### Data for analysis ###

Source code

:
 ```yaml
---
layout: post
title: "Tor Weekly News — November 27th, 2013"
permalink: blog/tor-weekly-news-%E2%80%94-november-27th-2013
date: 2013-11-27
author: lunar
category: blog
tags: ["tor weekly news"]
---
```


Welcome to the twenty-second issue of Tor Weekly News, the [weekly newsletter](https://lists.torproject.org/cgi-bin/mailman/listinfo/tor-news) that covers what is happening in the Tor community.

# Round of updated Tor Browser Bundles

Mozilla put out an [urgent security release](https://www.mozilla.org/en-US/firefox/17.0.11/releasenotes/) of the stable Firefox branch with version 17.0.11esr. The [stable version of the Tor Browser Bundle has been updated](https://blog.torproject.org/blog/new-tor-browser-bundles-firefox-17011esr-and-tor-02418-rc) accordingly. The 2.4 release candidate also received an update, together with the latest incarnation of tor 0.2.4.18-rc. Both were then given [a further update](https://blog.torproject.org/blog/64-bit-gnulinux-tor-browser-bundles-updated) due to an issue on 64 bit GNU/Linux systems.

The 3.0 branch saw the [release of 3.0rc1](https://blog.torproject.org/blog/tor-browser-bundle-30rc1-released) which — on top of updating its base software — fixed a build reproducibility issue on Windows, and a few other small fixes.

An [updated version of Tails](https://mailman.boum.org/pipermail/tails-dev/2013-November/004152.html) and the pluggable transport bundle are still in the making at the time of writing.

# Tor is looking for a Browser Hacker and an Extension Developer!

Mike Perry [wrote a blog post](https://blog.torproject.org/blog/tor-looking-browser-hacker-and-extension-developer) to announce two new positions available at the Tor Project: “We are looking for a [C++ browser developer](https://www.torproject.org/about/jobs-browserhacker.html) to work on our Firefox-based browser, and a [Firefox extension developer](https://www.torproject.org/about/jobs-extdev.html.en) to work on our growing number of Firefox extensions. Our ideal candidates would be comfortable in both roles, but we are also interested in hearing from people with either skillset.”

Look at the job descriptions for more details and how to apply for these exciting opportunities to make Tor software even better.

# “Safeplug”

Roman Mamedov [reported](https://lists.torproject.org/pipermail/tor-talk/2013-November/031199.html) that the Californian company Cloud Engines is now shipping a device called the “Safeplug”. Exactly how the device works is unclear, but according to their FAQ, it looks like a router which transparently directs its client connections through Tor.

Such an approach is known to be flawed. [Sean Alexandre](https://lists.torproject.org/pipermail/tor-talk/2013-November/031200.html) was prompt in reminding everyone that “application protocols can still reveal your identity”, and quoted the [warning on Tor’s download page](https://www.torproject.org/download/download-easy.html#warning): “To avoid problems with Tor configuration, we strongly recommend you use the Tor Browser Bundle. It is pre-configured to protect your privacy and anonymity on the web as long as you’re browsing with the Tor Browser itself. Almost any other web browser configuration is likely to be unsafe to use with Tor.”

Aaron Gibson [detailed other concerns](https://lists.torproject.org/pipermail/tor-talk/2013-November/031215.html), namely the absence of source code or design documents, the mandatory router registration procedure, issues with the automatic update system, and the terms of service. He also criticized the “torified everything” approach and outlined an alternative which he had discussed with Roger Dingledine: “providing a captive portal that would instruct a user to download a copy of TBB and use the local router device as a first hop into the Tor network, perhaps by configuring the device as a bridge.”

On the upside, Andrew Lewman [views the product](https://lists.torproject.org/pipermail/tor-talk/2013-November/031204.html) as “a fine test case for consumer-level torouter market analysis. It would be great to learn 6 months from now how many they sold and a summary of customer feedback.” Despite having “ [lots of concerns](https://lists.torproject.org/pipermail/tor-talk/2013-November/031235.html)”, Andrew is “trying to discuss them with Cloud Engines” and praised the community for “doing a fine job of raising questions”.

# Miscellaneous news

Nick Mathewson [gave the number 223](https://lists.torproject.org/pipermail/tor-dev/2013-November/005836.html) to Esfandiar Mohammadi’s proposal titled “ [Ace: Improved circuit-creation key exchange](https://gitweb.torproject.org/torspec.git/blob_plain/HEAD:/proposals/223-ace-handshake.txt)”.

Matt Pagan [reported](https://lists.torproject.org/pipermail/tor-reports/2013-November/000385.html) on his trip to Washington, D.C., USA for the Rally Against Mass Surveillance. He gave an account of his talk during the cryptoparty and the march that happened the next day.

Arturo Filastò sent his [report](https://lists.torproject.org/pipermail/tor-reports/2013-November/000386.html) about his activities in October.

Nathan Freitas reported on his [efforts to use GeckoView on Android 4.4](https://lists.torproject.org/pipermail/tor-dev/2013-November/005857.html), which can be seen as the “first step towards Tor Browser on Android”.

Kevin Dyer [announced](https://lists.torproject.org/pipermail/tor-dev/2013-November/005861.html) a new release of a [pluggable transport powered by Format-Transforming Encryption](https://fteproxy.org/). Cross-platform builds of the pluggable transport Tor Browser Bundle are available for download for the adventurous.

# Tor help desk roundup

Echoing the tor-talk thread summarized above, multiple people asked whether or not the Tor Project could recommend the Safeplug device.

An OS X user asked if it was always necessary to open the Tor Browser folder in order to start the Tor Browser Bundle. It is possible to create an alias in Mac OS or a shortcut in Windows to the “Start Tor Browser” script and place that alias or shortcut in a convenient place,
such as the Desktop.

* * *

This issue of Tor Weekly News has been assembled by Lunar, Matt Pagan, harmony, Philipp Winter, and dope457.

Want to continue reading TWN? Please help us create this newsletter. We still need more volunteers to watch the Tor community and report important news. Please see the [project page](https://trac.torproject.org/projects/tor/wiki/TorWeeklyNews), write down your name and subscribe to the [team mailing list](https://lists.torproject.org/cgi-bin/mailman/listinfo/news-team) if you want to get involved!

###
### Data for analysis ###

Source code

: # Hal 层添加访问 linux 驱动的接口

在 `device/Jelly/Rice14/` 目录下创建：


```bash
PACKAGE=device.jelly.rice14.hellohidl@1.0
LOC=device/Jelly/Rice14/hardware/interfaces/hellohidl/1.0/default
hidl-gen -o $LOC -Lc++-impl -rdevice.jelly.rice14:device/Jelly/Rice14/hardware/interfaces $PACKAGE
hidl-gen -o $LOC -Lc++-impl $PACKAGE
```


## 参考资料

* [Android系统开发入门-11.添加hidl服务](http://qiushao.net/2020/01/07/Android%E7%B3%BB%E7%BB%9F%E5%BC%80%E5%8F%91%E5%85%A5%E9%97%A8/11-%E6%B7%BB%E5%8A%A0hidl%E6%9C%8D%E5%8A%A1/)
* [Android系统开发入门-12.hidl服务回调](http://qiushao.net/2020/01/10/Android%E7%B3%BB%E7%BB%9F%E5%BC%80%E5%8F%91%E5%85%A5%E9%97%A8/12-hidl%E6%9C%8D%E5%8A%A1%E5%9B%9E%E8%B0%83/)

###

Exercise
Copy back the listing above exactly, but only from the line with "# Round of updated Tor Browser Bundles" through the line with "The 3.0 branch", both ends included.

Exercise answer
# Round of updated Tor Browser Bundles

Mozilla put out an [urgent security release](https://www.mozilla.org/en-US/firefox/17.0.11/releasenotes/) of the stable Firefox branch with version 17.0.11esr. The [stable version of the Tor Browser Bundle has been updated](https://blog.torproject.org/blog/new-tor-browser-bundles-firefox-17011esr-and-tor-02418-rc) accordingly. The 2.4 release candidate also received an update, together with the latest incarnation of tor 0.2.4.18-rc. Both were then given [a further update](https://blog.torproject.org/blog/64-bit-gnulinux-tor-browser-bundles-updated) due to an issue on 64 bit GNU/Linux systems.

The 3.0 branch saw the [release of 3.0rc1](https://blog.torproject.org/blog/tor-browser-bundle-30rc1-released) which — on top of updating its base software — fixed a build reproducibility issue on Windows, and a few other small fixes.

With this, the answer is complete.